Monday, February 22, 2016

Economist letter of the month

Possibly of the year, possibly of the decade.

My proudest publishing moment was getting a letter printed in the Economist. That beat getting a letter into the Spectator, even beat getting five pages in the Listener for my last book. Because OMG, the Economist. Best letters pages in the world, possibly. 
An Economist reader passes
I am writing to tell you of the death of Martin Bud, possibly The Economist’s longest-ever subscriber. He received his subscription on his 18th birthday in January 1938, and his last copy was delivered after more than 78 years of uninterrupted readership. His life was in many ways a mirror of the 20th century.
Born Jewish in Weimar Berlin to the family of a self-made economist and banker, his mother died of appendicitis when he was four, in the age before antibiotics. Returning from school one day he found himself between a great crowd and a motorcade, face to face with Hitler. His family escaped as refugees to England in 1935, where he qualified as an accountant with PriceWaterhouse.

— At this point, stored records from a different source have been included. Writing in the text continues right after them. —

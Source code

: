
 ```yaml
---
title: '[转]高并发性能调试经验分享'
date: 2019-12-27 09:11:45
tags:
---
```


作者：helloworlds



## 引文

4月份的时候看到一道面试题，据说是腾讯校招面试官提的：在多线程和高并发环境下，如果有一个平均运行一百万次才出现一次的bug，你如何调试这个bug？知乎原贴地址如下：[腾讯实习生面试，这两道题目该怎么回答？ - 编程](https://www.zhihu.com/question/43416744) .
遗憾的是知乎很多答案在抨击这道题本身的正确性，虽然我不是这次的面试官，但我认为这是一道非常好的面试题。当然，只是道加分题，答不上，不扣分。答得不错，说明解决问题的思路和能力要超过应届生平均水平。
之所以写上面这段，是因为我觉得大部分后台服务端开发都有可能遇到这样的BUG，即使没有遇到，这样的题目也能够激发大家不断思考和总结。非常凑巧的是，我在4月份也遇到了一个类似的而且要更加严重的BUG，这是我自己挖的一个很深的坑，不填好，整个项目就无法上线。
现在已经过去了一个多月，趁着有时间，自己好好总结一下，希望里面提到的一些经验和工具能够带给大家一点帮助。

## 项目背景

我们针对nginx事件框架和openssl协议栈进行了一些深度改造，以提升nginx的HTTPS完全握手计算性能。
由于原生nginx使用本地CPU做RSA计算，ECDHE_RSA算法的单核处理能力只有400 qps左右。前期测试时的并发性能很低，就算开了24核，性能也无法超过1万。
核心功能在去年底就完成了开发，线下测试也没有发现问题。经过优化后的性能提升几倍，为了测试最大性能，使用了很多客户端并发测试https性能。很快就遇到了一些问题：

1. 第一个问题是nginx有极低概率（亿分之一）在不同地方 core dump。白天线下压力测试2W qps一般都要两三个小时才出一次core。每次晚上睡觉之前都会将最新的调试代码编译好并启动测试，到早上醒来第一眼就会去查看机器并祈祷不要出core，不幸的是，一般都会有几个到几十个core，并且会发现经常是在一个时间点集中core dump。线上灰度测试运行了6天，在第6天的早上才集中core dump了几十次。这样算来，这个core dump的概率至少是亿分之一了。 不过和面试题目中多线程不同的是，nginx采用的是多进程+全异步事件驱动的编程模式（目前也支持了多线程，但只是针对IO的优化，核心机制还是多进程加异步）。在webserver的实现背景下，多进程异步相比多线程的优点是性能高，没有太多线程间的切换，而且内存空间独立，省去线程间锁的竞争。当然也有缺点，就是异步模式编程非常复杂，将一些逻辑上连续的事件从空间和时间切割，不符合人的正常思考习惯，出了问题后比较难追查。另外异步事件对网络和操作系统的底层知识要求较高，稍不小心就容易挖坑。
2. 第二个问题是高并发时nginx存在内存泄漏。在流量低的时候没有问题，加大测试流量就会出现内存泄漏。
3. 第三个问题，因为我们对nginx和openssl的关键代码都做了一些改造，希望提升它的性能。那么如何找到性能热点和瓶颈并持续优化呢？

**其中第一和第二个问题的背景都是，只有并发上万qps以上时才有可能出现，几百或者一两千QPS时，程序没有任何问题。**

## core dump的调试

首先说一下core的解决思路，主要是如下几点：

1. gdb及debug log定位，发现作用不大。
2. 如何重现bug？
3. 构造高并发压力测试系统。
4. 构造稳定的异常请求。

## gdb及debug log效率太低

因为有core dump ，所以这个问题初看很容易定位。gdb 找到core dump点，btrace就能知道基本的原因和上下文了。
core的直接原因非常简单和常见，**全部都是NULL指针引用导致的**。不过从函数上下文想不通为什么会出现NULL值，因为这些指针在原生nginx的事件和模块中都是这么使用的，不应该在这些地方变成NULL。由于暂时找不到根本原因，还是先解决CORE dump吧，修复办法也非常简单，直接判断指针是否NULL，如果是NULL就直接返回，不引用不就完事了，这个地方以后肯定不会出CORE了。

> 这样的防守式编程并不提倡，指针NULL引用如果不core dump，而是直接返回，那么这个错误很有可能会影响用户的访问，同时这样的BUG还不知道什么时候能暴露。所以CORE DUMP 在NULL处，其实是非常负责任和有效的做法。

His father stopped him from joining the Republicans in the Spanish civil war and later the British army.
At the family firm, ENM, he developed sophisticated research tools for sales forecasting, which would later form the basis for some celebrated work by the music industry on modelling the long tail of digital consumption. In the 1960s he pioneered the use of microelectronics by British industry.
The years after ENM’s purchase were difficult, as this heir to the German industrial tradition chafed at what he felt was the plutocratic, lax and irrational management of the new owners. He later supplied equipment to many of the world’s state lotteries, and enjoyed working in an industry which thrived by applying rational reasoning to the irrational. His wife of 58 years, Hanna, was a research chemist with Margaret Thatcher at J. Lyons Research. In 2009 the producers of Harry Potter wanted to use his house as a location. He conducted negotiations for the complex contract entirely in verse.
ANDREW BUD
London

2 comments:

Andrew Johnston said...

It seems they let him begin the second paragraph with a dangling modifier! I shall write them a letter.

Stephen Stratford said...

I hoped someone would spot that. Even the Economist nods.